> WORK INSTRUCTIONS
Reproduce the complete set of records exactly. No picture is to appear in the copy.

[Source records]

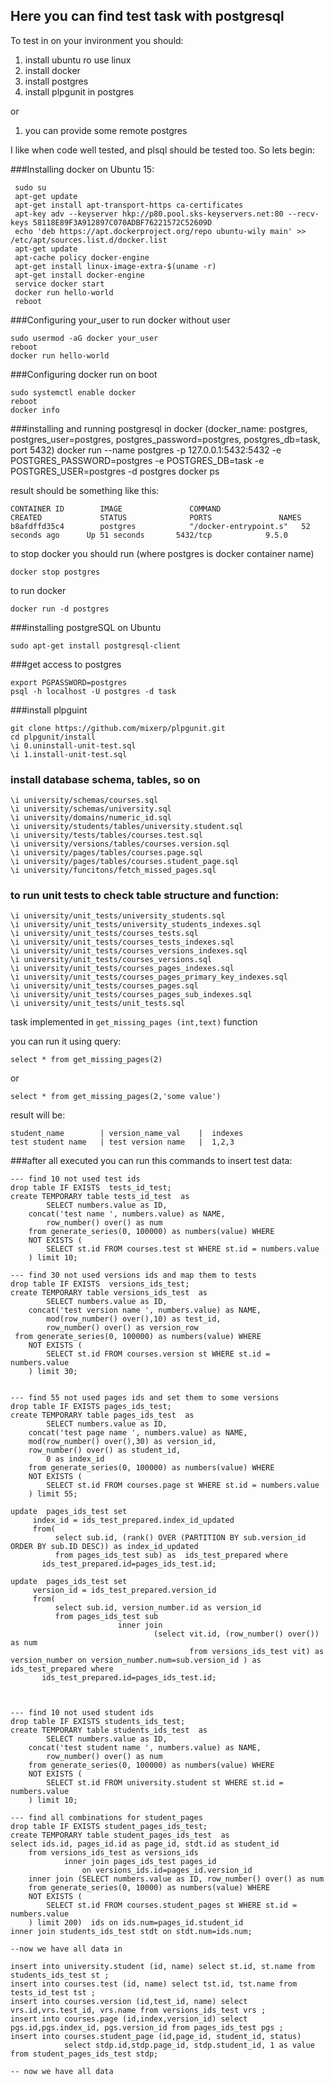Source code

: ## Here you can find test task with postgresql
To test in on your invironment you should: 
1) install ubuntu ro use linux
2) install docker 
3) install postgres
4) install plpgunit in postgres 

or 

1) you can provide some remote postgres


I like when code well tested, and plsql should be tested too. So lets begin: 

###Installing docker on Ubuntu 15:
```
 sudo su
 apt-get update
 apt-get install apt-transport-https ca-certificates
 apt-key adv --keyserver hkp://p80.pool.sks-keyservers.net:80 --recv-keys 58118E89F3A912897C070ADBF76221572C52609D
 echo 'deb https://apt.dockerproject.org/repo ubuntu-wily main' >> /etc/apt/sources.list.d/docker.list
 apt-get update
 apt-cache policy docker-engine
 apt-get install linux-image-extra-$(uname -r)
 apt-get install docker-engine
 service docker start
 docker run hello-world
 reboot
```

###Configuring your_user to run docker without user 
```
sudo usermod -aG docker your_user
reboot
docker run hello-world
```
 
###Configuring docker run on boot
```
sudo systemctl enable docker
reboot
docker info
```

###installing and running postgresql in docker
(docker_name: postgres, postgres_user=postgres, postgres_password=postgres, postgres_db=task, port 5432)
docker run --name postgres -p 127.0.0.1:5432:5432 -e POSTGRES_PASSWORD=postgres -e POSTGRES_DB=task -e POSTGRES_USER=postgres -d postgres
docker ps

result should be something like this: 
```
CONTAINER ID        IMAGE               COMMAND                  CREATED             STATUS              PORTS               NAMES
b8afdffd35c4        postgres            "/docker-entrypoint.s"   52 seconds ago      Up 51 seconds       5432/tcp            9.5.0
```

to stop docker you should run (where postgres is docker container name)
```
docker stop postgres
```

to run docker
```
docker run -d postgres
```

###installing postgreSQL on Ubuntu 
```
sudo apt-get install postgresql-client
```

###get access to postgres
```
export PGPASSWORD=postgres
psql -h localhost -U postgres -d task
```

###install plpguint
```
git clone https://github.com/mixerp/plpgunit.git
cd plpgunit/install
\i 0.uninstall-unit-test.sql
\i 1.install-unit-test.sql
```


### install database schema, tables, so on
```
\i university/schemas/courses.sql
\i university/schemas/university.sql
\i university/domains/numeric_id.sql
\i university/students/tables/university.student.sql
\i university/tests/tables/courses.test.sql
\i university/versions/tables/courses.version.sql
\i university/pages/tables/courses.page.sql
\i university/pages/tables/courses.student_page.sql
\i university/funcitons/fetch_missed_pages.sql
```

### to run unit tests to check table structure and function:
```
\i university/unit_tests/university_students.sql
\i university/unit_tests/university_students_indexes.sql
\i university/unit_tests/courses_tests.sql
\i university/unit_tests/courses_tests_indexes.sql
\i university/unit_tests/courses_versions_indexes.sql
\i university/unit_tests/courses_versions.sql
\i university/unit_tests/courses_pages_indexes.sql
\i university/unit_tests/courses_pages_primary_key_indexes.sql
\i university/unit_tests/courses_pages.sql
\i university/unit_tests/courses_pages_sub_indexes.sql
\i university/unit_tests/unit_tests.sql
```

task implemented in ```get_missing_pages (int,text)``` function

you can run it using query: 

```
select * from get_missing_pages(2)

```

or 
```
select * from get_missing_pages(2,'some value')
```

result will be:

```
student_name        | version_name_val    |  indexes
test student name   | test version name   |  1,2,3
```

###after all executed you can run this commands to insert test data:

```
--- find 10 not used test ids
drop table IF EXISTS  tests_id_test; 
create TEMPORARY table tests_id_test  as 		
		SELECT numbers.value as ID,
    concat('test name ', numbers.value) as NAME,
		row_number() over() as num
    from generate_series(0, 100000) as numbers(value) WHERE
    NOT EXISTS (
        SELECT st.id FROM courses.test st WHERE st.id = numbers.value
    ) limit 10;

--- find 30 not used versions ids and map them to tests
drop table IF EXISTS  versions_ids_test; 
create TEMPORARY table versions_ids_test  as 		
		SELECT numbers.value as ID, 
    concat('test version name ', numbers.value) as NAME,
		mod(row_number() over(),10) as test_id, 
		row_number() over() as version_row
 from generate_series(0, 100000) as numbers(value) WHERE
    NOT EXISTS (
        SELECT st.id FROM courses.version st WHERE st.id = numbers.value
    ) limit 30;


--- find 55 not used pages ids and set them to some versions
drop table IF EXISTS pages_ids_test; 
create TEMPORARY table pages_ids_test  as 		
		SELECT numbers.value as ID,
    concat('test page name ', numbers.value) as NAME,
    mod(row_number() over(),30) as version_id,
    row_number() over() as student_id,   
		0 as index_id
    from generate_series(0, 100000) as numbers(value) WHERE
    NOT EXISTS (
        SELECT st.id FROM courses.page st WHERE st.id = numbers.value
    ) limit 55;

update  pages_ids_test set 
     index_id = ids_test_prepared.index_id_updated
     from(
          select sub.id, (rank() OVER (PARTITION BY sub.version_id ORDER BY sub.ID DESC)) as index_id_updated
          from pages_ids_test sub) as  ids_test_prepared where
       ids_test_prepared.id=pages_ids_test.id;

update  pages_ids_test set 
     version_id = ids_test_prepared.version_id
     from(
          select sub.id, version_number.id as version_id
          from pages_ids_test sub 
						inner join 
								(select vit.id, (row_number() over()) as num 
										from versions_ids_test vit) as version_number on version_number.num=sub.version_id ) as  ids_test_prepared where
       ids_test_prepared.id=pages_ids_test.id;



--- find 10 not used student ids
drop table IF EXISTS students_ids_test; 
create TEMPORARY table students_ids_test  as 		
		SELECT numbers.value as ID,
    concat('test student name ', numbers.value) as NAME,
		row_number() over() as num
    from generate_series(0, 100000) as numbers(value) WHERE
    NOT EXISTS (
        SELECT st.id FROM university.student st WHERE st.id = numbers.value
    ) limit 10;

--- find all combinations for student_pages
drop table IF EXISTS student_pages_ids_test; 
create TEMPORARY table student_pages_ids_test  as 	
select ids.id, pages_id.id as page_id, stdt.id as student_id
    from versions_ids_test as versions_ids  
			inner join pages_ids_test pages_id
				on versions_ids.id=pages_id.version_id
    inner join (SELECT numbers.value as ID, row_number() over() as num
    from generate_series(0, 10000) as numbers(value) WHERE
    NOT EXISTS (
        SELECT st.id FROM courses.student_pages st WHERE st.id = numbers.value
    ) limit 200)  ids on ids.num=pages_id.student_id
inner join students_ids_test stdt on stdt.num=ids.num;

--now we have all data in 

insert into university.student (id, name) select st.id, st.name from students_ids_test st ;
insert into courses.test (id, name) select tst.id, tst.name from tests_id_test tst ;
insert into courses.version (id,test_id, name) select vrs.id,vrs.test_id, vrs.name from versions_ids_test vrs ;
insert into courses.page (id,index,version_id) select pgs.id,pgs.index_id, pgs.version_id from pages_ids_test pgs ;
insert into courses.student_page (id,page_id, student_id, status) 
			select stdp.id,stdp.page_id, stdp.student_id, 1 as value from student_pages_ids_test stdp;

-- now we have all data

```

> RESPONSE TO THIS TASK
Source code

: ## Here you can find test task with postgresql
To test in on your invironment you should: 
1) install ubuntu ro use linux
2) install docker 
3) install postgres
4) install plpgunit in postgres 

or 

1) you can provide some remote postgres


I like when code well tested, and plsql should be tested too. So lets begin: 

###Installing docker on Ubuntu 15:
```
 sudo su
 apt-get update
 apt-get install apt-transport-https ca-certificates
 apt-key adv --keyserver hkp://p80.pool.sks-keyservers.net:80 --recv-keys 58118E89F3A912897C070ADBF76221572C52609D
 echo 'deb https://apt.dockerproject.org/repo ubuntu-wily main' >> /etc/apt/sources.list.d/docker.list
 apt-get update
 apt-cache policy docker-engine
 apt-get install linux-image-extra-$(uname -r)
 apt-get install docker-engine
 service docker start
 docker run hello-world
 reboot
```

###Configuring your_user to run docker without user 
```
sudo usermod -aG docker your_user
reboot
docker run hello-world
```
 
###Configuring docker run on boot
```
sudo systemctl enable docker
reboot
docker info
```

###installing and running postgresql in docker
(docker_name: postgres, postgres_user=postgres, postgres_password=postgres, postgres_db=task, port 5432)
docker run --name postgres -p 127.0.0.1:5432:5432 -e POSTGRES_PASSWORD=postgres -e POSTGRES_DB=task -e POSTGRES_USER=postgres -d postgres
docker ps

result should be something like this: 
```
CONTAINER ID        IMAGE               COMMAND                  CREATED             STATUS              PORTS               NAMES
b8afdffd35c4        postgres            "/docker-entrypoint.s"   52 seconds ago      Up 51 seconds       5432/tcp            9.5.0
```

to stop docker you should run (where postgres is docker container name)
```
docker stop postgres
```

to run docker
```
docker run -d postgres
```

###installing postgreSQL on Ubuntu 
```
sudo apt-get install postgresql-client
```

###get access to postgres
```
export PGPASSWORD=postgres
psql -h localhost -U postgres -d task
```

###install plpguint
```
git clone https://github.com/mixerp/plpgunit.git
cd plpgunit/install
\i 0.uninstall-unit-test.sql
\i 1.install-unit-test.sql
```


### install database schema, tables, so on
```
\i university/schemas/courses.sql
\i university/schemas/university.sql
\i university/domains/numeric_id.sql
\i university/students/tables/university.student.sql
\i university/tests/tables/courses.test.sql
\i university/versions/tables/courses.version.sql
\i university/pages/tables/courses.page.sql
\i university/pages/tables/courses.student_page.sql
\i university/funcitons/fetch_missed_pages.sql
```

### to run unit tests to check table structure and function:
```
\i university/unit_tests/university_students.sql
\i university/unit_tests/university_students_indexes.sql
\i university/unit_tests/courses_tests.sql
\i university/unit_tests/courses_tests_indexes.sql
\i university/unit_tests/courses_versions_indexes.sql
\i university/unit_tests/courses_versions.sql
\i university/unit_tests/courses_pages_indexes.sql
\i university/unit_tests/courses_pages_primary_key_indexes.sql
\i university/unit_tests/courses_pages.sql
\i university/unit_tests/courses_pages_sub_indexes.sql
\i university/unit_tests/unit_tests.sql
```

task implemented in ```get_missing_pages (int,text)``` function

you can run it using query: 

```
select * from get_missing_pages(2)

```

or 
```
select * from get_missing_pages(2,'some value')
```

result will be:

```
student_name        | version_name_val    |  indexes
test student name   | test version name   |  1,2,3
```

###after all executed you can run this commands to insert test data:

```
--- find 10 not used test ids
drop table IF EXISTS  tests_id_test; 
create TEMPORARY table tests_id_test  as 		
		SELECT numbers.value as ID,
    concat('test name ', numbers.value) as NAME,
		row_number() over() as num
    from generate_series(0, 100000) as numbers(value) WHERE
    NOT EXISTS (
        SELECT st.id FROM courses.test st WHERE st.id = numbers.value
    ) limit 10;

--- find 30 not used versions ids and map them to tests
drop table IF EXISTS  versions_ids_test; 
create TEMPORARY table versions_ids_test  as 		
		SELECT numbers.value as ID, 
    concat('test version name ', numbers.value) as NAME,
		mod(row_number() over(),10) as test_id, 
		row_number() over() as version_row
 from generate_series(0, 100000) as numbers(value) WHERE
    NOT EXISTS (
        SELECT st.id FROM courses.version st WHERE st.id = numbers.value
    ) limit 30;


--- find 55 not used pages ids and set them to some versions
drop table IF EXISTS pages_ids_test; 
create TEMPORARY table pages_ids_test  as 		
		SELECT numbers.value as ID,
    concat('test page name ', numbers.value) as NAME,
    mod(row_number() over(),30) as version_id,
    row_number() over() as student_id,   
		0 as index_id
    from generate_series(0, 100000) as numbers(value) WHERE
    NOT EXISTS (
        SELECT st.id FROM courses.page st WHERE st.id = numbers.value
    ) limit 55;

update  pages_ids_test set 
     index_id = ids_test_prepared.index_id_updated
     from(
          select sub.id, (rank() OVER (PARTITION BY sub.version_id ORDER BY sub.ID DESC)) as index_id_updated
          from pages_ids_test sub) as  ids_test_prepared where
       ids_test_prepared.id=pages_ids_test.id;

update  pages_ids_test set 
     version_id = ids_test_prepared.version_id
     from(
          select sub.id, version_number.id as version_id
          from pages_ids_test sub 
						inner join 
								(select vit.id, (row_number() over()) as num 
										from versions_ids_test vit) as version_number on version_number.num=sub.version_id ) as  ids_test_prepared where
       ids_test_prepared.id=pages_ids_test.id;



--- find 10 not used student ids
drop table IF EXISTS students_ids_test; 
create TEMPORARY table students_ids_test  as 		
		SELECT numbers.value as ID,
    concat('test student name ', numbers.value) as NAME,
		row_number() over() as num
    from generate_series(0, 100000) as numbers(value) WHERE
    NOT EXISTS (
        SELECT st.id FROM university.student st WHERE st.id = numbers.value
    ) limit 10;

--- find all combinations for student_pages
drop table IF EXISTS student_pages_ids_test; 
create TEMPORARY table student_pages_ids_test  as 	
select ids.id, pages_id.id as page_id, stdt.id as student_id
    from versions_ids_test as versions_ids  
			inner join pages_ids_test pages_id
				on versions_ids.id=pages_id.version_id
    inner join (SELECT numbers.value as ID, row_number() over() as num
    from generate_series(0, 10000) as numbers(value) WHERE
    NOT EXISTS (
        SELECT st.id FROM courses.student_pages st WHERE st.id = numbers.value
    ) limit 200)  ids on ids.num=pages_id.student_id
inner join students_ids_test stdt on stdt.num=ids.num;

--now we have all data in 

insert into university.student (id, name) select st.id, st.name from students_ids_test st ;
insert into courses.test (id, name) select tst.id, tst.name from tests_id_test tst ;
insert into courses.version (id,test_id, name) select vrs.id,vrs.test_id, vrs.name from versions_ids_test vrs ;
insert into courses.page (id,index,version_id) select pgs.id,pgs.index_id, pgs.version_id from pages_ids_test pgs ;
insert into courses.student_page (id,page_id, student_id, status) 
			select stdp.id,stdp.page_id, stdp.student_id, 1 as value from student_pages_ids_test stdp;

-- now we have all data

```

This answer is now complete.